Task directions ▸ Count the lines below that include the word "lookahead" and write that number alone.

Dataset entries
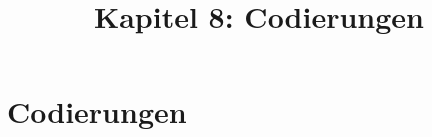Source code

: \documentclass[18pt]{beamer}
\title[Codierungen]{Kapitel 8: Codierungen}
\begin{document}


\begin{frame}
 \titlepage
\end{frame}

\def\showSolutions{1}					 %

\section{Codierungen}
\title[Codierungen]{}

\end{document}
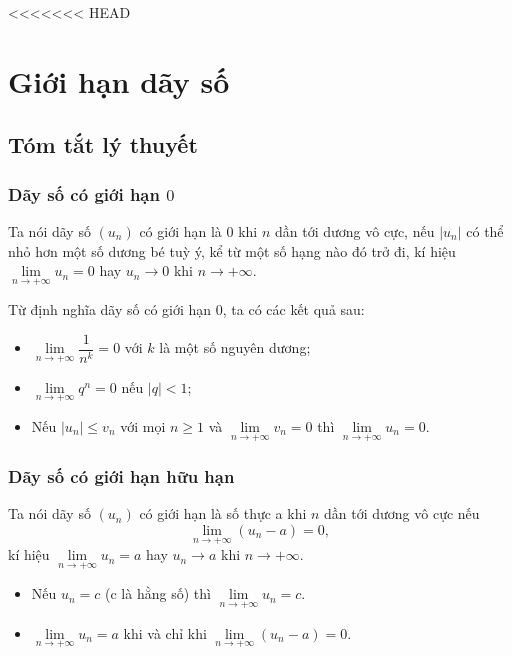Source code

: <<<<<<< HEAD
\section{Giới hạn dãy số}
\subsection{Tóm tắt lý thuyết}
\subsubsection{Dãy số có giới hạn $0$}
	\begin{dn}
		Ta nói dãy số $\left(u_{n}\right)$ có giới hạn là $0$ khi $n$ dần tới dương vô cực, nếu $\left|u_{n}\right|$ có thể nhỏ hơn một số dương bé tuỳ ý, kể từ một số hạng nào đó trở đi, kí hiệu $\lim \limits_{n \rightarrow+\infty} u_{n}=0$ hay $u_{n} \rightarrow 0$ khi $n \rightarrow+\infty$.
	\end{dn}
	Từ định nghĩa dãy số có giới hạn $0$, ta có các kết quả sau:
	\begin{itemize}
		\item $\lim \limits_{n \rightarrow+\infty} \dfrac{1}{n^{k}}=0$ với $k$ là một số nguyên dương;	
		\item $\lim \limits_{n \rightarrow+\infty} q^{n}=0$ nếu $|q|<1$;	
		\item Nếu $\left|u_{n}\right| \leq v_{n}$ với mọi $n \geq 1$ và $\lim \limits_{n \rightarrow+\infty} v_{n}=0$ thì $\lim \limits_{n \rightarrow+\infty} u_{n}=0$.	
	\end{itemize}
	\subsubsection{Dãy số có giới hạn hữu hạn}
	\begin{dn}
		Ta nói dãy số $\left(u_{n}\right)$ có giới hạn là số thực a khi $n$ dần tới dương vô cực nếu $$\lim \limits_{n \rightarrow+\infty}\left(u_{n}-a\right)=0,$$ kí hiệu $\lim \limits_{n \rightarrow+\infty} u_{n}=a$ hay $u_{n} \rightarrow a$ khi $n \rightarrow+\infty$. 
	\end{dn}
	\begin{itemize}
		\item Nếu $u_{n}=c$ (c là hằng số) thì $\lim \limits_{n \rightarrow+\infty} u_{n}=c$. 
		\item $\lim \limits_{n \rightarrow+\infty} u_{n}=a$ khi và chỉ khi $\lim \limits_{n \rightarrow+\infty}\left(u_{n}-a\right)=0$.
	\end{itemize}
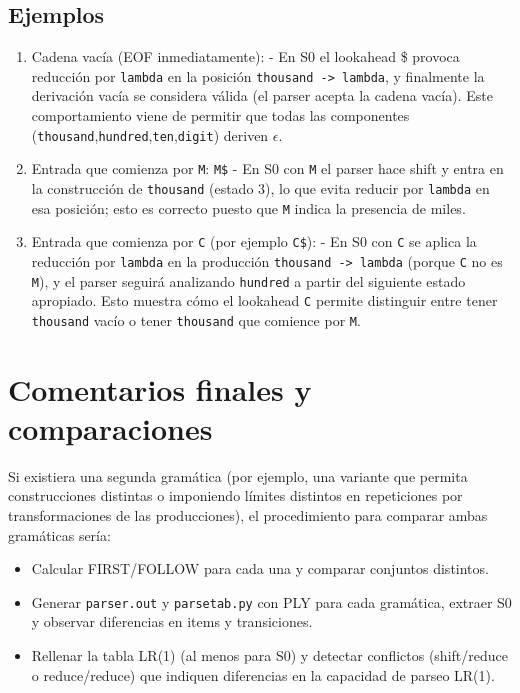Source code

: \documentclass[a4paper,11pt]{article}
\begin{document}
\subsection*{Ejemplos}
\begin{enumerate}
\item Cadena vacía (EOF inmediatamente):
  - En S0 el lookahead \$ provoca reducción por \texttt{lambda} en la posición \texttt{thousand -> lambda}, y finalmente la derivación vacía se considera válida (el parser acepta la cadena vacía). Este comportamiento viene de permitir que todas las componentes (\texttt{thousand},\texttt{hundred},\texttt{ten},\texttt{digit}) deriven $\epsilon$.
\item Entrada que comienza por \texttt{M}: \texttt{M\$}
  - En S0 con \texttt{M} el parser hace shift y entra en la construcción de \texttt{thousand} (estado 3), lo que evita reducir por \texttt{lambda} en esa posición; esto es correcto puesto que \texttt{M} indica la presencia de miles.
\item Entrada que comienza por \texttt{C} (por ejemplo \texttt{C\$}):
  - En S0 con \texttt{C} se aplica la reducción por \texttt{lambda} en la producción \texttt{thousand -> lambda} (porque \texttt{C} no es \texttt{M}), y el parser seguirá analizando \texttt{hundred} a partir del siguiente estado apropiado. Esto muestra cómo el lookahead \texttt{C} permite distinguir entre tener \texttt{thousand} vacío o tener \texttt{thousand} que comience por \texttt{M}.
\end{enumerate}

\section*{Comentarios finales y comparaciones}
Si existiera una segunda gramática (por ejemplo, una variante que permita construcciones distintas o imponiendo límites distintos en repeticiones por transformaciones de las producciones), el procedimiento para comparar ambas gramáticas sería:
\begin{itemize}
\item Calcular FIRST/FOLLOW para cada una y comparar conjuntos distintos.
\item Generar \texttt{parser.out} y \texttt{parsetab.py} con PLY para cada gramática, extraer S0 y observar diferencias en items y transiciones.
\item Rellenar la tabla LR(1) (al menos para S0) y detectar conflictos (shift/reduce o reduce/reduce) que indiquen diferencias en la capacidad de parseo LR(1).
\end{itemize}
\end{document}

Answer section ▸ 2